The latest house price index from LSL Property Services and Acadata has found that most regions saw annual price rises although average month on month growth (apart from in August) continued to slow, with a 0.1% drop in September and 0.9% increase over the year – the lowest level in six and a half years.
The average price in England and Wales remains above the £300,000 mark, and is up almost £3,000 on a year ago, now standing at £302,626.
Almost every region has seen a significant slowdown in the rate of annual growth. Likewise, transactions remain weak, down 16% from August, with an estimated 72,500 sales in September.
The South East, so far, is the only region showing a fall, however, with prices down a modest 0.1%.
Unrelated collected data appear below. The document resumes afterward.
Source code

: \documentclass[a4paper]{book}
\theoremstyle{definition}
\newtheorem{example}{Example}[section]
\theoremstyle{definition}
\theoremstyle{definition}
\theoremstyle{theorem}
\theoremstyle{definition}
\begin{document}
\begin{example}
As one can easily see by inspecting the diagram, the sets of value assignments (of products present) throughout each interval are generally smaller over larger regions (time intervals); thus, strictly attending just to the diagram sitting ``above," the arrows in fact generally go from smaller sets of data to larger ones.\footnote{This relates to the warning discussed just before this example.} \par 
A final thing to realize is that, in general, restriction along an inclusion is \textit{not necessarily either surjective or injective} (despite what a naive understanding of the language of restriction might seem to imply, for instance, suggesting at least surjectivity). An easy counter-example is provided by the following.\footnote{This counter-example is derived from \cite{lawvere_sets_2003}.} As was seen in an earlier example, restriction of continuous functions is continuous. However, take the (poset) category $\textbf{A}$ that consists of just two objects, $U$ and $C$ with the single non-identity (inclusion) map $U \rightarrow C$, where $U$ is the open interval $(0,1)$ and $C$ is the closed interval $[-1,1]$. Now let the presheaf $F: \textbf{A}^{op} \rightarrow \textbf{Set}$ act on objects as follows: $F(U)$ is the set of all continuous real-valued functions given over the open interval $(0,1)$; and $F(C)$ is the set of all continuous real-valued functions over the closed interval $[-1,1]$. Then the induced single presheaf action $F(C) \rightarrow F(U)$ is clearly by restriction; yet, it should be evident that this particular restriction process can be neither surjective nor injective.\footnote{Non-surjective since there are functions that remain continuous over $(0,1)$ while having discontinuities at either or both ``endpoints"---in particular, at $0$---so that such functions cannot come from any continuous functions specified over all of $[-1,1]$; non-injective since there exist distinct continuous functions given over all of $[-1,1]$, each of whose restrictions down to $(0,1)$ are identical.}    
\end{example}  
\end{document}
Oliver Blake, managing director of Your Move and Reeds Rains estate agents, said: “The Chancellor will face a difficult balancing act for housing when he comes to do his Budget at the end of this month. He’ll probably be keen to tackle the continuing problems with affordability whilst addressing ways to stimulate the market.”
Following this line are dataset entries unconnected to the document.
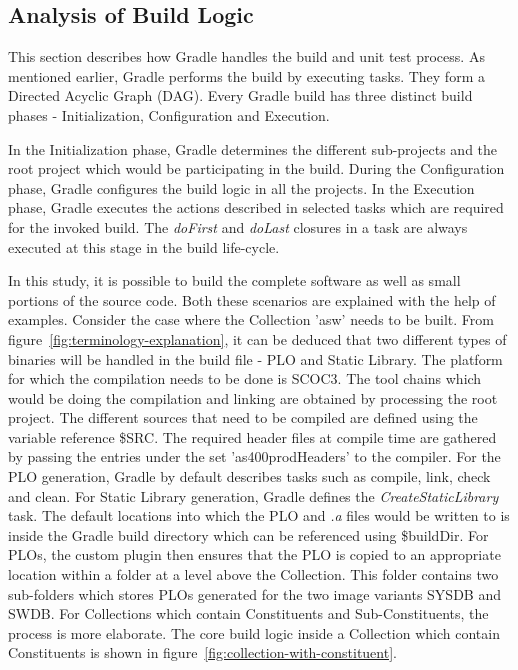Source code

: \documentclass[12pt, a4paper, titlepage]{scrartcl}
\begin{document}
\subsection{Analysis of Build Logic}
\par This section describes how Gradle handles the build and unit test process. As mentioned earlier, Gradle performs the build by executing tasks. They form a Directed Acyclic Graph (DAG)\cite{thulasiraman2011graphs}. Every Gradle build has three distinct build phases - Initialization, Configuration and Execution. 
\par In the Initialization phase, Gradle determines the different sub-projects and the root project which would be participating in the build. During the Configuration phase, Gradle configures the build logic in all the projects. In the Execution phase, Gradle executes the actions described in selected tasks which are required for the invoked build. The \emph{doFirst} and \emph{doLast} closures in a task are always executed at this stage in the build life-cycle. 
\par In this study, it is possible to build the complete software as well as small portions of the source code. Both these scenarios are explained with the help of examples. Consider the case where the Collection 'asw' needs to be built. From figure~\ref{fig:terminology-explanation}, it can be deduced that two different types of binaries will be handled in the build file - PLO and Static Library. The platform for which the compilation needs to be done is SCOC3. The tool chains which would be doing the compilation and linking are obtained by processing the root project. The different sources that need to be compiled are defined using the variable reference \$SRC. The required header files at compile time are gathered by passing the entries under the set 'as400prodHeaders' to the compiler. For the PLO generation, Gradle by default describes tasks such as compile, link, check and clean. For Static Library generation, Gradle defines the \emph{CreateStaticLibrary} task. The default locations into which the PLO and \emph{.a} files would be written to is inside the Gradle build directory which can be referenced using \$buildDir. For PLOs, the custom plugin then ensures that the PLO is copied to an appropriate location within a folder at a level above the Collection. This folder contains two sub-folders which stores PLOs generated for the two image variants SYSDB and SWDB. For Collections which contain Constituents and Sub-Constituents, the process is more elaborate. The core build logic inside a Collection which contain Constituents is shown in figure~\ref{fig:collection-with-constituent}. 
\end{document}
Apart from Greater London, the West Midlands and East Midlands led the way in terms of annual house price growth with a 2.9% and 2.3% rise respectively. Every local authority in both regions shows positive annual growth other than Stoke on Trent in the former (flat at 0%) and Nottingham in the latter (down 1.4%). Herefordshire, up 4.1% annually, and the West Midlands conurbation (up 4.0%) were the top performing areas in the West Midlands, while Rutland, up 4.5% annually, saw the strongest growth in the East Midlands. At 5.8%, it also recorded the highest monthly increase of any authority in England and Wales in August.
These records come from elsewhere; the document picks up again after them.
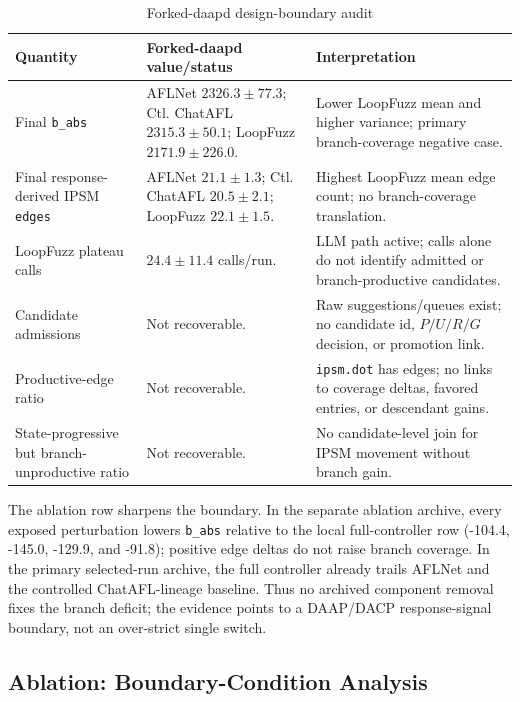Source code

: \documentclass[final,5p,times,number]{elsarticle}
\begin{document}
\begin{table}[!t]
\centering
\caption{Forked-daapd design-boundary audit}
\label{tab:forked_design_boundary}
{\scriptsize
\setlength{\tabcolsep}{3.2pt}
\renewcommand{\arraystretch}{0.95}
\begin{tabularx}{\textwidth}{>{\raggedright\arraybackslash}p{}
                              >{\raggedright\arraybackslash}p{}
                              X}
\toprule
\textbf{Quantity} & \textbf{Forked-daapd value/status} & \textbf{Interpretation} \\
\midrule
Final \texttt{b\_abs} &
AFLNet $2326.3{\pm}77.3$; Ctl. ChatAFL $2315.3{\pm}50.1$; LoopFuzz $2171.9{\pm}226.0$. &
Lower LoopFuzz mean and higher variance; primary branch-coverage negative case. \\
\midrule
Final response-derived IPSM \texttt{edges} &
AFLNet $21.1{\pm}1.3$; Ctl. ChatAFL $20.5{\pm}2.1$; LoopFuzz $22.1{\pm}1.5$. &
Highest LoopFuzz mean edge count; no branch-coverage translation. \\
\midrule
LoopFuzz plateau calls &
$24.4{\pm}11.4$ calls/run. &
LLM path active; calls alone do not identify admitted or branch-productive candidates. \\
\midrule
Candidate admissions &
Not recoverable. &
Raw suggestions/queues exist; no candidate id, $P/U/R/G$ decision, or promotion link. \\
\midrule
Productive-edge ratio &
Not recoverable. &
\texttt{ipsm.dot} has edges; no links to coverage deltas, favored entries, or descendant gains. \\
\midrule
State-progressive but branch-unproductive ratio &
Not recoverable. &
No candidate-level join for IPSM movement without branch gain. \\
\bottomrule
\end{tabularx}
}
\end{table}

The ablation row sharpens the boundary. In the separate ablation archive, every exposed perturbation lowers \texttt{b\_abs} relative to the local full-controller row (-104.4, -145.0, -129.9, and -91.8); positive edge deltas do not raise branch coverage. In the primary selected-run archive, the full controller already trails AFLNet and the controlled ChatAFL-lineage baseline. Thus no archived component removal fixes the branch deficit; the evidence points to a DAAP/DACP response-signal boundary, not an over-strict single switch.

\subsection{Ablation: Boundary-Condition Analysis}
\end{document}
Neither region had any area that can match the performance over the last year in Monmouthshire, Wales, however. Despite a slight slowdown in August, with monthly prices down 1.5%, they are up 12.2% annually, the highest in England and Wales for the third month running. That’s despite the fact that the area is already the most expensive local authority area in Wales. The average price paid for a detached home there has risen from £340k in August 2017 to £380k one year later.
Combined with strong performance from Newport, which is up 9.3% annually, means Wales is the only other region with annual growth to top 2.0%.
Along with Powys and Rhondda Cynon Taf, all three of these local authorities also set new peak prices in August – half of all those to do so. The others were Southend-on-Sea (up 1.5% annually) in the East, Merseyside in the North West (up 2.7%), and North Lincolnshire in Yorks & Humber (up 5% annually).
Despite the latter’s strong performance, Yorks & Humber actually saw growth slow in August, with annual price rises falling from 2.3% to 1.5%. Much of that is down to the slowdown in South Yorkshire, down from 3.3% in July to 0.5% in August.
It is still showing annual growth, though, unlike the South East. Prices there are down 0.1% annually, with Windsor and Maidenhead, down 6.1% annually, and Slough, down 7.7% (the biggest drop in any region), the big fallers. West Berkshire, up 5.2%, and the Isle of Wight, up 3.0%, were among those bucking the trend.
Overall, however, 73 of the 108 unitary authority areas in England and Wales still show prices rising over the year (six less than in July).